Ms. Higby was the first in her family to go to college. She studied Foreign Languages at Grand Rapids Community College and then transferred to Florida International University, where she received a B.A. in Spanish with certificates in Linguistics and in Latin American and Caribbean Studies. She became interested in the field of second language acquisition while teaching English as a Second Language at a school for adult learners, where she observed the disparity in ease of acquisition and proficiency attainment existing across adult second language learners. She joined the Ph.D. program in Speech-Language-Hearing Sciences to investigate why language acquisition at a late age is often challenging, why considerable differences in ability are found across individuals and how differences between early and late language acquisition are instantiated at the neural level.

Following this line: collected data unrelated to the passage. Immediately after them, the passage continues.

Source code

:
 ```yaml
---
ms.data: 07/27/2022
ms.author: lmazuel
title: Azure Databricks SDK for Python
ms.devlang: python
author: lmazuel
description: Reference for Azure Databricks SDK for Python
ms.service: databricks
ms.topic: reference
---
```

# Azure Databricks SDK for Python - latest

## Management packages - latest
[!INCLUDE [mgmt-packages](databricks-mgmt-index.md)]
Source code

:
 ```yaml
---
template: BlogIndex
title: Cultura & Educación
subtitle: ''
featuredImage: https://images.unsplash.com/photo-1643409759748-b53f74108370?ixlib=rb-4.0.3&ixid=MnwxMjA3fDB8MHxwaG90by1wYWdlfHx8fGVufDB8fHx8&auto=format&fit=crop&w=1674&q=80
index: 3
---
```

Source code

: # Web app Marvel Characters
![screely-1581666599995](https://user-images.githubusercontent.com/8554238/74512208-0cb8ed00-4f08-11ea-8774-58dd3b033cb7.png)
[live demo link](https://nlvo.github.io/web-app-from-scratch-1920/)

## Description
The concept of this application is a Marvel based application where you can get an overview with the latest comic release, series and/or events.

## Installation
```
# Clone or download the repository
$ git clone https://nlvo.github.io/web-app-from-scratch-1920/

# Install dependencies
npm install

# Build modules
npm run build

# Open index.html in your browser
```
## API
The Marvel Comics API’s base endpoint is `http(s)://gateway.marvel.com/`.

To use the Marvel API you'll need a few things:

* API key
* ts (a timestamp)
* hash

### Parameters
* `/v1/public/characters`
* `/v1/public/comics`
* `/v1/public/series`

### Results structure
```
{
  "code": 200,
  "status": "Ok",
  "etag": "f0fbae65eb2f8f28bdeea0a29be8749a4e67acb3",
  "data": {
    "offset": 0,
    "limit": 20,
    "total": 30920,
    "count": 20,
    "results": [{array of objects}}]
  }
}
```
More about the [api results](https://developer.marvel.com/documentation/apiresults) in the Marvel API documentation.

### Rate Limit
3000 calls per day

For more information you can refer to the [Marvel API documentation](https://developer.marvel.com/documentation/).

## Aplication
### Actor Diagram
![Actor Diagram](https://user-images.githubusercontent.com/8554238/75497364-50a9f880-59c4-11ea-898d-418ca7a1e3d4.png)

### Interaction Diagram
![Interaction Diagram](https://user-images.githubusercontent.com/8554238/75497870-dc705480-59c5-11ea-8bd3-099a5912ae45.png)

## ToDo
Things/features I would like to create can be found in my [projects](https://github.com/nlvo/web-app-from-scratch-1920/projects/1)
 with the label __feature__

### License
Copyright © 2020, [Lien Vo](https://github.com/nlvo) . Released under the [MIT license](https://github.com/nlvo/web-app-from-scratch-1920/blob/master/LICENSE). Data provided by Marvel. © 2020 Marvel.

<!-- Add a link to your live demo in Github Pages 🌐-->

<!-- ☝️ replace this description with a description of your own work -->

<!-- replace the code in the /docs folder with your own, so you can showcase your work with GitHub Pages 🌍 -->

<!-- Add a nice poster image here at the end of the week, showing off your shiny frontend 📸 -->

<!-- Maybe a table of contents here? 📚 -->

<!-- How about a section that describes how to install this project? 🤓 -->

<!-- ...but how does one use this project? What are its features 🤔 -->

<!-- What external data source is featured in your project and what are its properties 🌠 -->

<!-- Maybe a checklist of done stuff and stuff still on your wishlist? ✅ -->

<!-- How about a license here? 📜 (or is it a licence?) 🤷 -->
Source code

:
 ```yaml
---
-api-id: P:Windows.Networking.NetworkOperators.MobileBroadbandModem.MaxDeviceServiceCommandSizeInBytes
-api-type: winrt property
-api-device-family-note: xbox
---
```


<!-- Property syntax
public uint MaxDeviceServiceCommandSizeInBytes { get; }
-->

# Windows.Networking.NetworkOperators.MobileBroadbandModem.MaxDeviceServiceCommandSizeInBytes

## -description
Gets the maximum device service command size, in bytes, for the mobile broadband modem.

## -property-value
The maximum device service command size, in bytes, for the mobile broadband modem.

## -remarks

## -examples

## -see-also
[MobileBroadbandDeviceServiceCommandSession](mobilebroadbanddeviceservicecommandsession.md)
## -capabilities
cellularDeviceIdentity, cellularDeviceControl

In her dissertation, Ms. Higby uses neural measures (specifically, event-related potentials) to determine how the languages of a bilingual, both the first and second, are represented in brain. She has turned the question about second language acquisition around and asked how processing in the native (first) language of a bilingual changes when a second language is acquired. Specifically, if one learns a new grammatical construction in a second language, does that construction “bleed over” into the native language and become available while processing the native language? In other words, to what extent does a second language influence the first? Furthermore, she will be able to determine whether influences on the native language are fundamental changes in the system, altering fairly early neural patterns, or are simply an apparent change at a more abstract, metalinguistic level.

Ms. Higby is a recipient of the Mario Capelloni Dissertation Fellowship through the CUNY Graduate Center, a Doctoral Dissertation Improvement Grant from the National Science Foundation for work on her dissertation project, and two Doctoral Student Research Grants from the CUNY Graduate Center. She was also awarded an Undergraduate Mentoring and Research Education grant from Queens College for mentoring undergraduate students in research.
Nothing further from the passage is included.